1. Prior to receiving treatment, I have informed my medical professional about any medications or health conditions that may contraindicate this treatment.

2. I understand that there might be some discomfort such as stinging, redness, burning, itchiness or tightness during and a week after the treatment.

3. I understand that it is important not to pull, pick at or remove peeling skin forcibly.

4. I understand that there is no specific guarantee as to the final results of the peel, and that I may require more than one treatment for optimal results.

5. I understand that while complications are extremely rare, they may occur. In the event of a reaction or complication, I agree to immediately contact my medical professional for follow up care.

6. Occasionally hyper pigmentation or hypo pigmentation may develop which can persist for weeks or months after the treatment.

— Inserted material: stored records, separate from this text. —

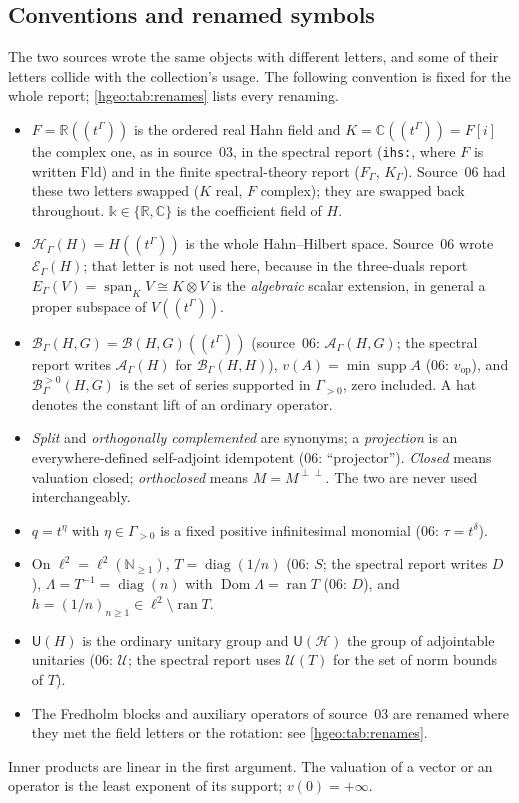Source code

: \documentclass[11pt,letterpaper]{article}
\numberwithin{equation}{section}
\theoremstyle{definition}
\theoremstyle{remark}
\newcommand{\R}{\mathbb R}
\newcommand{\C}{\mathbb C}
\newcommand{\N}{\mathbb N}
\newcommand{\kk}{\mathbb k}
\newcommand{\F}{F}
\newcommand{\K}{K}
\newcommand{\HH}[1]{\mathscr H_\Gamma(#1)}
\newcommand{\BB}[2]{\mathscr B_\Gamma(#1,#2)}
\newcommand{\BH}{\mathscr B_\Gamma(H,H)}
\newcommand{\Bpos}[2]{\mathscr B^{>0}_\Gamma(#1,#2)}
\newcommand{\supp}{\operatorname{supp}}
\newcommand{\ran}{\operatorname{ran}}
\newcommand{\Dom}{\operatorname{Dom}}
\newcommand{\Span}{\operatorname{span}}
\newcommand{\diag}{\operatorname{diag}}
\newcommand{\Un}{\mathsf U}
\newcommand{\cH}{\mathcal H}
\newcommand{\replabel}[1]{\nolinkurl{#1}}
\begin{document}
\subsection{Conventions and renamed symbols}\label{hgeo:sub:conventions}
The two sources wrote the same objects with different letters, and some of
their letters collide with the collection's usage. The following convention
is fixed for the whole report; \cref{hgeo:tab:renames} lists every renaming.
\begin{itemize}
\item $\F=\R((t^\Gamma))$ is the ordered real Hahn field and
$\K=\C((t^\Gamma))=\F[i]$ the complex one, as in source~03, in the spectral
report (\replabel{ihs:}, where $\F$ is written $\mathrm{Fld}$) and in the
finite spectral-theory report ($F_\Gamma$, $K_\Gamma$). Source~06 had these
two letters swapped ($K$ real, $F$ complex); they are swapped back
throughout. $\kk\in\{\R,\C\}$ is the coefficient field of $H$.
\item $\HH{H}=H((t^\Gamma))$ is the whole Hahn--Hilbert space. Source~06
wrote $\mathcal E_\Gamma(H)$; that letter is not used here, because in
the three-duals report $E_\Gamma(V)=\Span_\K V\cong\K\otimes V$ is the
\emph{algebraic} scalar extension, in general a proper subspace of
$V((t^\Gamma))$.
\item $\BB{H}{G}=\mathcal B(H,G)((t^\Gamma))$ (source~06:
$\mathcal A_\Gamma(H,G)$; the spectral report writes $\mathcal A_\Gamma(H)$
for $\BH$), $v(A)=\min\supp A$ (06: $v_{\mathrm{op}}$), and
$\Bpos{H}{G}$ is the set of series supported in $\Gamma_{>0}$, zero
included. A hat denotes the constant lift of an ordinary operator.
\item \emph{Split} and \emph{orthogonally complemented} are synonyms; a
\emph{projection} is an everywhere-defined self-adjoint idempotent (06:
``projector''). \emph{Closed} means valuation closed; \emph{orthoclosed}
means $M=M^{\perp\perp}$. The two are never used interchangeably.
\item $q=t^\eta$ with $\eta\in\Gamma_{>0}$ is a fixed positive
infinitesimal monomial (06: $\tau=t^\delta$).
\item On $\ell^2=\ell^2(\N_{\ge1})$, $T=\diag(1/n)$ (06: $S$; the spectral
report writes $D$), $\Lambda=T^{-1}=\diag(n)$ with $\Dom\Lambda=\ran T$
(06: $D$), and $h=(1/n)_{n\ge1}\in\ell^2\setminus\ran T$.
\item $\Un(H)$ is the ordinary unitary group and $\Un(\cH)$ the group of
adjointable unitaries (06: $\mathcal U$; the spectral report uses
$\mathcal U(T)$ for the set of norm bounds of $T$).
\item The Fredholm blocks and auxiliary operators of source~03 are renamed
where they met the field letters or the rotation: see
\cref{hgeo:tab:renames}.
\end{itemize}
Inner products are linear in the first argument. The valuation of a vector
or an operator is the least exponent of its support; $v(0)=+\infty$.
\end{document}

7. I understand that post peel care includes use of Mineral Perfection SPF 30 or an SPF 30 or above and avoid sun exposure during the exfoliation process.

8. I understand that extended sun exposure, including use of tanning beds, is prohibited both before and after The Perfect Derma Peel treatment. Avoid sweating excessively or use of steam/sauna for 3 days post peel.

9. I understand that this is an elective procedure and is non refundable.

10. I understand that no other chemical peels or medical device treatments are to be performed on my skin until my medical professional releases me to do so.